Write only how many lines in this data include "color".

### Data

********

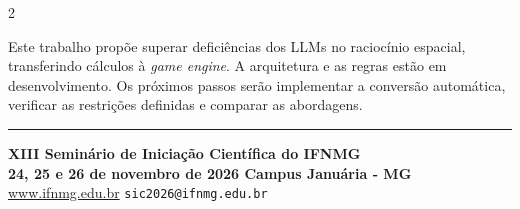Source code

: \begin{paracol}{2}
\divsec


{\fBody
Este trabalho propõe superar deficiências dos LLMs no raciocínio espacial, transferindo cálculos à \textit{game engine}. A arquitetura e as regras estão em desenvolvimento. Os próximos passos serão implementar a conversão automática, verificar as restrições definidas e comparar as abordagens.
}\par

\divsec


{\renewcommand*{\bibfont}{\fRef}%
\setlength{\bibitemsep}{4pt}%
\printbibliography[heading=none]}

\end{paracol}

\vspace{5mm}
{\color{sicverde}\rule{\linewidth}{2pt}}
\vspace{3mm}

\begin{center}
  {\fSmall\bfseries\color{sicverdescuro}
    XIII Semin\'{a}rio de Inicia\c{c}\~{a}o Cient\'{i}fica do IFNMG\\[3pt]
    24, 25 e 26 de novembro de 2026\enspace\textperiodcentered\enspace
    Campus Januária - MG
  }\\[4pt]
  {\fRef\color{siccinza}
    \faGlobe\enspace\url{www.ifnmg.edu.br}
    \quad\textbar\quad
    \faEnvelope\enspace\texttt{sic2026@ifnmg.edu.br}
  }
\end{center}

********

### Response
3